Sugar free drinks is okay – but I failed to write ‘roses lime cordial’ quite often in the evenings. Am I cutting that too?

Matt’s reply:

On the focus for the week:
  • Don’t cut out the coffee – bad bad things will happen. I’d like you to *try* and get used to the taste without milk (if you’re drinking instant try switching to Nescafe Azera – it’s basically a cross between instant and proper coffee). If you really can’t after this week a splash of milk won’t hurt.
  • Carry on with that Alpen with milk for now – that’s not for this week.
  • Yes you’re getting rid of that lime cordial – you drink black (or quite black) coffee, coke zero et al and water now.
  • I forgot to say that it’s so good you don’t drink booze by the way – for many many people this is the hardest nut to crack. Wine is liquid cream cake. ​
  • On exercise, my general point is don’t try to do every day. Two or three times per week is fine. I train three or four times a week – never every day.

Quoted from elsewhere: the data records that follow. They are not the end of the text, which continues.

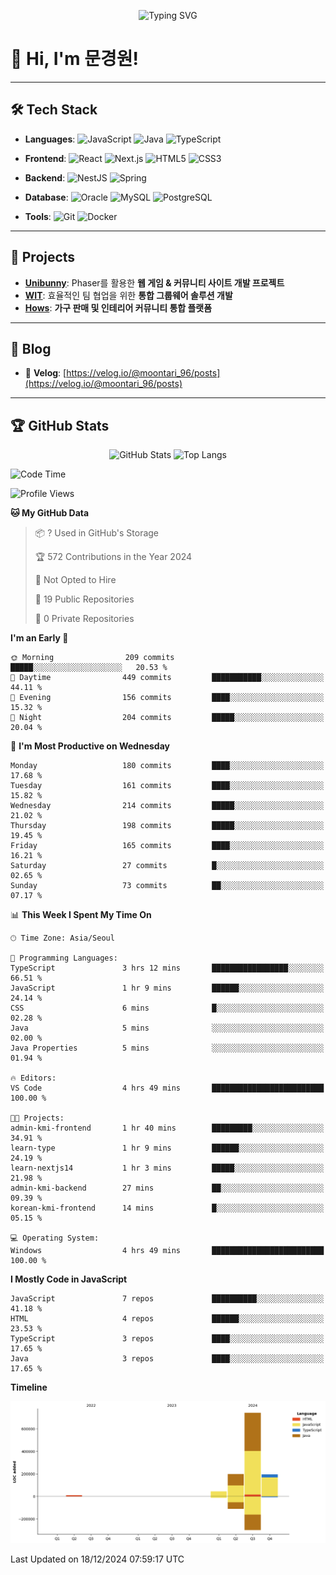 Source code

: <p align="center">
  <img src="https://readme-typing-svg.herokuapp.com?font=Fira+Code&size=24&pause=1000&color=F7931E&width=435&lines=Hello+there!+I'm+Moontari;Welcome+to+my+GitHub+profile!" alt="Typing SVG" />
</p>

# 👋 Hi, I'm 문경원!

---

## 🛠️ Tech Stack
- **Languages**: 
  ![JavaScript](https://img.shields.io/badge/-JavaScript-F7DF1E?style=flat-square&logo=javascript&logoColor=black)
  ![Java](https://img.shields.io/badge/-Java-007396?style=flat-square&logo=java&logoColor=white)
  ![TypeScript](https://img.shields.io/badge/-TypeScript-3178C6?style=flat-square&logo=typescript&logoColor=white)

- **Frontend**: 
  ![React](https://img.shields.io/badge/-React-61DAFB?style=flat-square&logo=react&logoColor=black)
  ![Next.js](https://img.shields.io/badge/-Next.js-000000?style=flat-square&logo=next.js&logoColor=white)
  ![HTML5](https://img.shields.io/badge/-HTML5-E34F26?style=flat-square&logo=html5&logoColor=white)
  ![CSS3](https://img.shields.io/badge/-CSS3-1572B6?style=flat-square&logo=css3)

- **Backend**:
  ![NestJS](https://img.shields.io/badge/-NestJS-E0234E?style=flat-square&logo=nestjs&logoColor=white)
  ![Spring](https://img.shields.io/badge/-Spring-6DB33F?style=flat-square&logo=spring&logoColor=white)

- **Database**: 
  ![Oracle](https://img.shields.io/badge/-Oracle-F80000?style=flat-square&logo=oracle)
  ![MySQL](https://img.shields.io/badge/-MySQL-4479A1?style=flat-square&logo=mysql&logoColor=white)
  ![PostgreSQL](https://img.shields.io/badge/-PostgreSQL-336791?style=flat-square&logo=postgresql&logoColor=white)

- **Tools**:
  ![Git](https://img.shields.io/badge/-Git-F05032?style=flat-square&logo=git&logoColor=white)
  ![Docker](https://img.shields.io/badge/-Docker-2496ED?style=flat-square&logo=docker&logoColor=white)

---

## 🧩 Projects
- **[Unibunny](https://github.com/Moontari-96/Unibunny)**: Phaser를 활용한 **웹 게임 & 커뮤니티 사이트 개발 프로젝트**
- **[WIT](https://github.com/Moontari-96/WIT)**: 효율적인 팀 협업을 위한 **통합 그룹웨어 솔루션 개발**
- **[Hows](https://github.com/seunghye00/Hows)**: **가구 판매 및 인테리어 커뮤니티 통합 플랫폼**

---

## 📝 Blog
- 📖 **Velog**: [https://velog.io/@moontari_96/posts](https://velog.io/@moontari_96/posts)

---

## 🏆 GitHub Stats
<p align="center">
  <img src="https://github-readme-stats.vercel.app/api?username=Moontari-96&show_icons=true&theme=dracula" alt="GitHub Stats" />
  <img src="https://github-readme-stats.vercel.app/api/top-langs/?username=Moontari-96&layout=compact&theme=dracula" alt="Top Langs" />
</p>



  <!--START_SECTION:waka-->
![Code Time](http://img.shields.io/badge/Code%20Time-6%20hrs%2030%20mins-blue)

![Profile Views](http://img.shields.io/badge/Profile%20Views-10-blue)

**🐱 My GitHub Data** 

> 📦 ? Used in GitHub's Storage 
 > 
> 🏆 572 Contributions in the Year 2024
 > 
> 🚫 Not Opted to Hire
 > 
> 📜 19 Public Repositories 
 > 
> 🔑 0 Private Repositories 
 > 
**I'm an Early 🐤** 

```text
🌞 Morning                209 commits         █████░░░░░░░░░░░░░░░░░░░░   20.53 % 
🌆 Daytime                449 commits         ███████████░░░░░░░░░░░░░░   44.11 % 
🌃 Evening                156 commits         ████░░░░░░░░░░░░░░░░░░░░░   15.32 % 
🌙 Night                  204 commits         █████░░░░░░░░░░░░░░░░░░░░   20.04 % 
```
📅 **I'm Most Productive on Wednesday** 

```text
Monday                   180 commits         ████░░░░░░░░░░░░░░░░░░░░░   17.68 % 
Tuesday                  161 commits         ████░░░░░░░░░░░░░░░░░░░░░   15.82 % 
Wednesday                214 commits         █████░░░░░░░░░░░░░░░░░░░░   21.02 % 
Thursday                 198 commits         █████░░░░░░░░░░░░░░░░░░░░   19.45 % 
Friday                   165 commits         ████░░░░░░░░░░░░░░░░░░░░░   16.21 % 
Saturday                 27 commits          █░░░░░░░░░░░░░░░░░░░░░░░░   02.65 % 
Sunday                   73 commits          ██░░░░░░░░░░░░░░░░░░░░░░░   07.17 % 
```


📊 **This Week I Spent My Time On** 

```text
🕑︎ Time Zone: Asia/Seoul

💬 Programming Languages: 
TypeScript               3 hrs 12 mins       █████████████████░░░░░░░░   66.51 % 
JavaScript               1 hr 9 mins         ██████░░░░░░░░░░░░░░░░░░░   24.14 % 
CSS                      6 mins              █░░░░░░░░░░░░░░░░░░░░░░░░   02.28 % 
Java                     5 mins              ░░░░░░░░░░░░░░░░░░░░░░░░░   02.00 % 
Java Properties          5 mins              ░░░░░░░░░░░░░░░░░░░░░░░░░   01.94 % 

🔥 Editors: 
VS Code                  4 hrs 49 mins       █████████████████████████   100.00 % 

🐱‍💻 Projects: 
admin-kmi-frontend       1 hr 40 mins        █████████░░░░░░░░░░░░░░░░   34.91 % 
learn-type               1 hr 9 mins         ██████░░░░░░░░░░░░░░░░░░░   24.19 % 
learn-nextjs14           1 hr 3 mins         █████░░░░░░░░░░░░░░░░░░░░   21.98 % 
admin-kmi-backend        27 mins             ██░░░░░░░░░░░░░░░░░░░░░░░   09.39 % 
korean-kmi-frontend      14 mins             █░░░░░░░░░░░░░░░░░░░░░░░░   05.15 % 

💻 Operating System: 
Windows                  4 hrs 49 mins       █████████████████████████   100.00 % 
```

**I Mostly Code in JavaScript** 

```text
JavaScript               7 repos             ██████████░░░░░░░░░░░░░░░   41.18 % 
HTML                     4 repos             ██████░░░░░░░░░░░░░░░░░░░   23.53 % 
TypeScript               3 repos             ████░░░░░░░░░░░░░░░░░░░░░   17.65 % 
Java                     3 repos             ████░░░░░░░░░░░░░░░░░░░░░   17.65 % 
```



**Timeline**

![Lines of Code chart](https://raw.githubusercontent.com/Moontari-96/Moontari-96/main/assets/bar_graph.png)


 Last Updated on 18/12/2024 07:59:17 UTC
<!--END_SECTION:waka-->
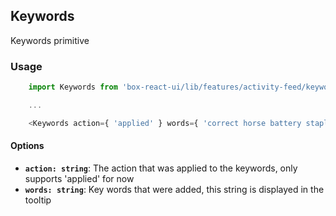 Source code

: ## Keywords

Keywords primitive

### Usage
```js
    import Keywords from 'box-react-ui/lib/features/activity-feed/keywords/Keywords';

    ...

    <Keywords action={ 'applied' } words={ 'correct horse battery staple' }/>
```

#### Options
- **`action: string`**: The action that was applied to the keywords, only supports 'applied' for now
- **`words: string`**: Key words that were added, this string is displayed in the tooltip
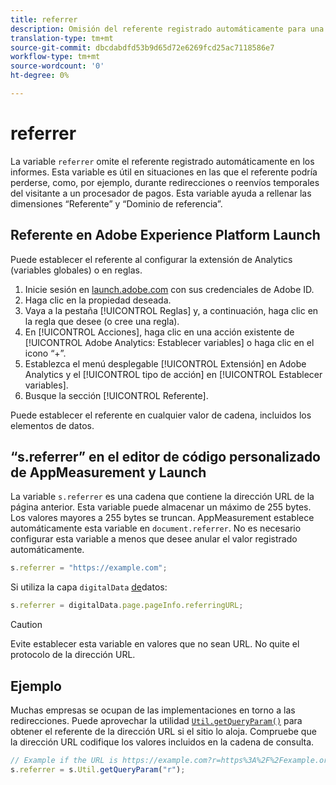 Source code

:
 ```yaml
---
title: referrer
description: Omisión del referente registrado automáticamente para una visita.
translation-type: tm+mt
source-git-commit: dbcdabdfd53b9d65d72e6269fcd25ac7118586e7
workflow-type: tm+mt
source-wordcount: '0'
ht-degree: 0%

---
```



# referrer

La variable `referrer` omite el referente registrado automáticamente en los informes. Esta variable es útil en situaciones en las que el referente podría perderse, como, por ejemplo, durante redirecciones o reenvíos temporales del visitante a un procesador de pagos. Esta variable ayuda a rellenar las dimensiones “Referente” y “Dominio de referencia”.

## Referente en Adobe Experience Platform Launch

Puede establecer el referente al configurar la extensión de Analytics (variables globales) o en reglas.

1. Inicie sesión en [launch.adobe.com](https://launch.adobe.com) con sus credenciales de Adobe ID.
2. Haga clic en la propiedad deseada.
3. Vaya a la pestaña [!UICONTROL Reglas] y, a continuación, haga clic en la regla que desee (o cree una regla).
4. En [!UICONTROL Acciones], haga clic en una acción existente de [!UICONTROL Adobe Analytics: Establecer variables] o haga clic en el icono “+”.
5. Establezca el menú desplegable [!UICONTROL Extensión] en Adobe Analytics y el [!UICONTROL tipo de acción] en [!UICONTROL Establecer variables].
6. Busque la sección [!UICONTROL Referente].

Puede establecer el referente en cualquier valor de cadena, incluidos los elementos de datos.

## “s.referrer” en el editor de código personalizado de AppMeasurement y Launch

La variable `s.referrer` es una cadena que contiene la dirección URL de la página anterior. Esta variable puede almacenar un máximo de 255 bytes. Los valores mayores a 255 bytes se truncan. AppMeasurement establece automáticamente esta variable en `document.referrer`. No es necesario configurar esta variable a menos que desee anular el valor registrado automáticamente.

```js
s.referrer = "https://example.com";
```

Si utiliza la capa `digitalData` [de](../../prepare/data-layer.md)datos:

```js
s.referrer = digitalData.page.pageInfo.referringURL;
```

>[!CAUTION]
>
>Evite establecer esta variable en valores que no sean URL. No quite el protocolo de la dirección URL.

## Ejemplo

Muchas empresas se ocupan de las implementaciones en torno a las redirecciones. Puede aprovechar la utilidad [`Util.getQueryParam()`](../functions/util-getqueryparam.md) para obtener el referente de la dirección URL si el sitio lo aloja. Compruebe que la dirección URL codifique los valores incluidos en la cadena de consulta.

```js
// Example if the URL is https://example.com?r=https%3A%2F%2Fexample.org
s.referrer = s.Util.getQueryParam("r");
```
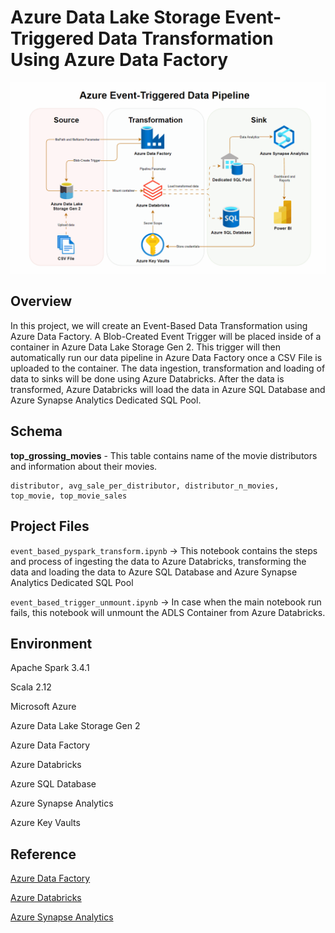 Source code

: # Azure Data Lake Storage Event-Triggered Data Transformation Using Azure Data Factory

![Project Visualization](https://github.com/armielgonzzz/Data-Engineering-Project-Showcase/blob/main/azure_adf_etl/azure_etl.gif)

## **Overview**

In this project, we will create an Event-Based Data Transformation using Azure Data Factory. A Blob-Created Event Trigger will be placed inside of a container in Azure Data Lake Storage Gen 2. This trigger will then automatically run our data pipeline in Azure Data Factory once a CSV File is uploaded to the container. The data ingestion, transformation and loading of data to sinks will be done using Azure Databricks. After the data is transformed, Azure Databricks will load the data in Azure SQL Database and Azure Synapse Analytics Dedicated SQL Pool.


## Schema

**top_grossing_movies** - This table contains name of the movie distributors and information about their movies.

```
distributor, avg_sale_per_distributor, distributor_n_movies, top_movie, top_movie_sales
```

## Project Files

```event_based_pyspark_transform.ipynb``` -> This notebook contains the steps and process of ingesting the data to Azure Databricks, transforming the data and loading the data to Azure SQL Database and Azure Synapse Analytics Dedicated SQL Pool

```event_based_trigger_unmount.ipynb``` -> In case when the main notebook run fails, this notebook will unmount the ADLS Container from Azure Databricks.


## Environment 
Apache Spark 3.4.1

Scala 2.12

Microsoft Azure

Azure Data Lake Storage Gen 2

Azure Data Factory

Azure Databricks

Azure SQL Database

Azure Synapse Analytics

Azure Key Vaults


## Reference
[Azure Data Factory](https://learn.microsoft.com/en-us/azure/data-factory/)

[Azure Databricks](https://learn.microsoft.com/en-us/azure/databricks/)

[Azure Synapse Analytics](https://learn.microsoft.com/en-us/azure/synapse-analytics/)
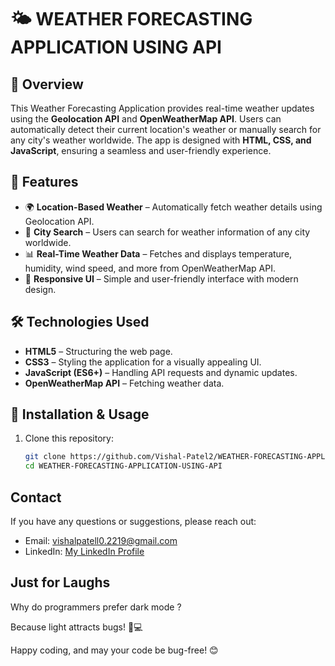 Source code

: # 🌤 WEATHER FORECASTING APPLICATION USING API

## 📌 Overview
This Weather Forecasting Application provides real-time weather updates using the **Geolocation API** and **OpenWeatherMap API**. Users can automatically detect their current location's weather or manually search for any city's weather worldwide. The app is designed with **HTML, CSS, and JavaScript**, ensuring a seamless and user-friendly experience.

## 🚀 Features
- 🌍 **Location-Based Weather** – Automatically fetch weather details using Geolocation API.
- 🔎 **City Search** – Users can search for weather information of any city worldwide.
- 📊 **Real-Time Weather Data** – Fetches and displays temperature, humidity, wind speed, and more from OpenWeatherMap API.
- 🎨 **Responsive UI** – Simple and user-friendly interface with modern design.

## 🛠️ Technologies Used
- **HTML5** – Structuring the web page.
- **CSS3** – Styling the application for a visually appealing UI.
- **JavaScript (ES6+)** – Handling API requests and dynamic updates.
- **OpenWeatherMap API** – Fetching weather data.
  
## 🔧 Installation & Usage
1. Clone this repository:
   ```bash
   git clone https://github.com/Vishal-Patel2/WEATHER-FORECASTING-APPLICATION-USING-API.git
   cd WEATHER-FORECASTING-APPLICATION-USING-API
   ```
## Contact

If you have any questions or suggestions, please reach out:

- Email: [vishalpatell0.2219@gmail.com](mailto:vishalpatell0.2219@gmail.com)
- LinkedIn: [My LinkedIn Profile](https://www.linkedin.com/in/vishal-patel22/)

## Just for Laughs

Why do programmers prefer dark mode ?

Because light attracts bugs! 🐛💻

Happy coding, and may your code be bug-free! 😊   
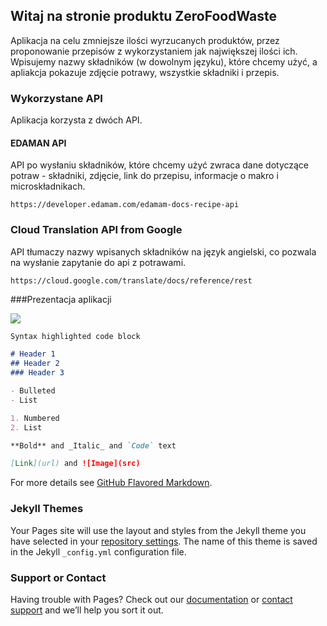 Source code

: ## Witaj na stronie produktu ZeroFoodWaste

Aplikacja na celu zmniejsze ilości wyrzucanych produktów, przez proponowanie przepisów z 
wykorzystaniem jak największej ilości ich. Wpisujemy nazwy składników (w dowolnym języku), które chcemy użyć,
 a apliakcja pokazuje zdjęcie potrawy, wszystkie składniki i przepis.

### Wykorzystane API

Aplikacja korzysta z dwóch API.

#### EDAMAN API

API po wysłaniu składników, które chcemy użyć zwraca dane dotyczące potraw - składniki, zdjęcie, link do przepisu, informacje o makro i microskładnikach.

```
https://developer.edamam.com/edamam-docs-recipe-api
```

### Cloud Translation API from Google

API tłumaczy nazwy wpisanych składników na język angielski, co pozwala na wysłanie zapytanie do api z potrawami.

```
https://cloud.google.com/translate/docs/reference/rest
```

###Prezentacja aplikacji

<img src="ghpscreenshots/start-page.png" style="max-width:100%;"/>


```markdown
Syntax highlighted code block

# Header 1
## Header 2
### Header 3

- Bulleted
- List

1. Numbered
2. List

**Bold** and _Italic_ and `Code` text

[Link](url) and ![Image](src)
```

For more details see [GitHub Flavored Markdown](https://guides.github.com/features/mastering-markdown/).

### Jekyll Themes

Your Pages site will use the layout and styles from the Jekyll theme you have selected in your [repository settings](https://github.com/piotrkmita/ZeroFoodWaste/settings). The name of this theme is saved in the Jekyll `_config.yml` configuration file.

### Support or Contact

Having trouble with Pages? Check out our [documentation](https://help.github.com/categories/github-pages-basics/) or [contact support](https://github.com/contact) and we’ll help you sort it out.
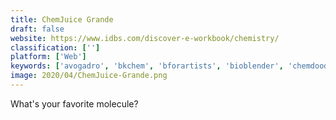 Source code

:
```yaml
---
title: ChemJuice Grande
draft: false 
website: https://www.idbs.com/discover-e-workbook/chemistry/
classification: ['']
platform: ['Web']
keywords: ['avogadro', 'bkchem', 'bforartists', 'bioblender', 'chemdoodle', 'chemdraw', 'chemik', 'gperiodic', 'ghemical', 'jchempaint', 'microtracker', 'periodica_-_periodic_table', 'qutemol', 'rasmol', 'vmd_-_visual_molecular_dynamics', 'pymol']
image: 2020/04/ChemJuice-Grande.png
---
```

What's your favorite molecule? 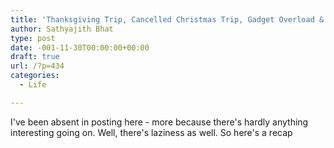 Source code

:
 ```yaml
---
title: 'Thanksgiving Trip, Cancelled Christmas Trip, Gadget Overload & Back To India'
author: Sathyajith Bhat
type: post
date: -001-11-30T00:00:00+00:00
draft: true
url: /?p=434
categories:
  - Life

---
```

I've been absent in posting here - more because there's hardly anything interesting going on. Well, there's laziness as well. So here's a recap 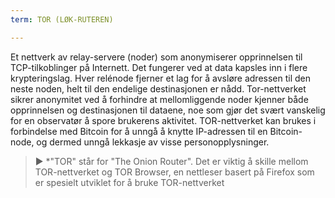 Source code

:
 ```yaml
---
term: TOR (LØK-RUTEREN)

---
```

Et nettverk av relay-servere (noder) som anonymiserer opprinnelsen til TCP-tilkoblinger på Internett. Det fungerer ved at data kapsles inn i flere krypteringslag. Hver relénode fjerner et lag for å avsløre adressen til den neste noden, helt til den endelige destinasjonen er nådd. Tor-nettverket sikrer anonymitet ved å forhindre at mellomliggende noder kjenner både opprinnelsen og destinasjonen til dataene, noe som gjør det svært vanskelig for en observatør å spore brukerens aktivitet. TOR-nettverket kan brukes i forbindelse med Bitcoin for å unngå å knytte IP-adressen til en Bitcoin-node, og dermed unngå lekkasje av visse personopplysninger.

> ► *"TOR" står for "The Onion Router". Det er viktig å skille mellom TOR-nettverket og TOR Browser, en nettleser basert på Firefox som er spesielt utviklet for å bruke TOR-nettverket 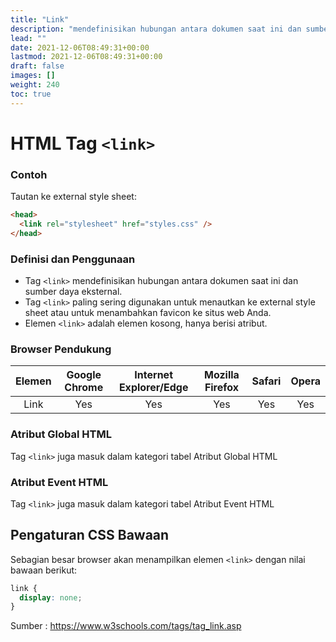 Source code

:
 ```yaml
---
title: "Link"
description: "mendefinisikan hubungan antara dokumen saat ini dan sumber daya eksternal."
lead: ""
date: 2021-12-06T08:49:31+00:00
lastmod: 2021-12-06T08:49:31+00:00
draft: false
images: []
weight: 240
toc: true
---
```

# HTML Tag `<link>`

### Contoh

Tautan ke external style sheet:

```html
<head>
  <link rel="stylesheet" href="styles.css" />
</head>
```

### Definisi dan Penggunaan

- Tag `<link>` mendefinisikan hubungan antara dokumen saat ini dan sumber daya eksternal.
- Tag `<link>` paling sering digunakan untuk menautkan ke external style sheet atau untuk menambahkan favicon ke situs web Anda.
- Elemen `<link>` adalah elemen kosong, hanya berisi atribut.

### Browser Pendukung

| Elemen | Google Chrome | Internet Explorer/Edge | Mozilla Firefox | Safari | Opera |
| :----: | :-----------: | :--------------------: | :-------------: | :----: | :---: |
|  Link  |      Yes      |          Yes           |       Yes       |  Yes   |  Yes  |

### Atribut Global HTML

Tag `<link>` juga masuk dalam kategori tabel Atribut Global HTML

### Atribut Event HTML

Tag `<link>` juga masuk dalam kategori tabel Atribut Event HTML

## Pengaturan CSS Bawaan

Sebagian besar browser akan menampilkan elemen `<link>` dengan nilai bawaan berikut:

```css
link {
  display: none;
}
```

Sumber : https://www.w3schools.com/tags/tag_link.asp
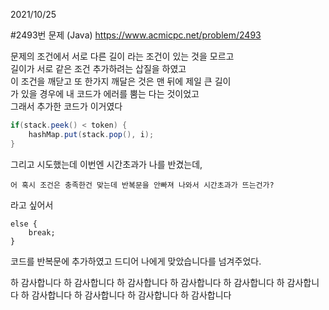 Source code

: 2021/10/25   

#2493번 문제 (Java) https://www.acmicpc.net/problem/2493   
   
문제의 조건에서 서로 다른 길이 라는 조건이 있는 것을 모르고   
길이가 서로 같은 조건 추가하려는 삽질을 하였고   
이 조건을 깨닫고 또 한가지 깨달은 것은 맨 뒤에 제일 큰 길이   
가 있을 경우에 내 코드가 에러를 뿜는 다는 것이었고   
그래서 추가한 코드가 이거였다   
```java
if(stack.peek() < token) {
    hashMap.put(stack.pop(), i);
}
```
그리고 시도했는데 이번엔 시간초과가 나를 반겼는데,   

`어 혹시 조건은 충족한건 맞는데 반복문을 안빠져 나와서 시간초과가 뜨는건가?`

라고 싶어서   
```
else {
    break;
}
```
코드를 반복문에 추가하였고 드디어 나에게 맞았습니다를 넘겨주었다.   
   
하 감사합니다 하 감사합니다 하 감사합니다 하 감사합니다 하 감사합니다 하 감사합니다 하 감사합니다 하 감사합니다 하 감사합니다 하 감사합니다 
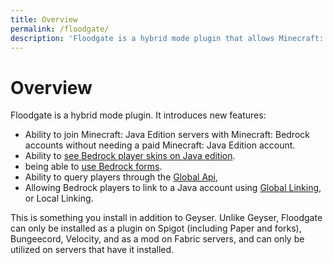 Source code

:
 ```yaml
---
title: Overview
permalink: /floodgate/
description: 'Floodgate is a hybrid mode plugin that allows Minecraft: Bedrock Accounts to join Minecraft: Java Edition servers without needing a Minecraft: Java Edition account.'
---
```


# Overview
Floodgate is a hybrid mode plugin. It introduces new features:
- Ability to join Minecraft: Java Edition servers with Minecraft: Bedrock accounts without needing a paid Minecraft: Java Edition account. 
- Ability to [see Bedrock player skins on Java edition](/wiki/floodgate/features#what-is-skin-uploading).
- being able to [use Bedrock forms](/wiki/geyser/forms/).
- Ability to query players through the [Global Api](/wiki/api/api.geysermc.org/global-api/), 
- Allowing Bedrock players to link to a Java account using [Global Linking](/wiki/floodgate/linking#what-is-global-linking), or Local Linking.

This is something you install in addition to Geyser. Unlike Geyser, Floodgate can only be installed as a plugin on Spigot (including Paper and forks), Bungeecord, Velocity, and as a mod on Fabric servers, and can only be utilized on servers that have it installed.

So not have any sugar or milk in my drinks was exactly what I did for that week, and ever since. Not drinking made this easier than it might have been otherwise.

I found this really hard. I have never enjoyed ‘diet’ varieties of soft drinks. I have always relied on full fat Coca Cola or equivalent to get me through periods of low energy. And good, strong coffee with milk was an essential daily item I would drink much too much of. I have never liked black coffee.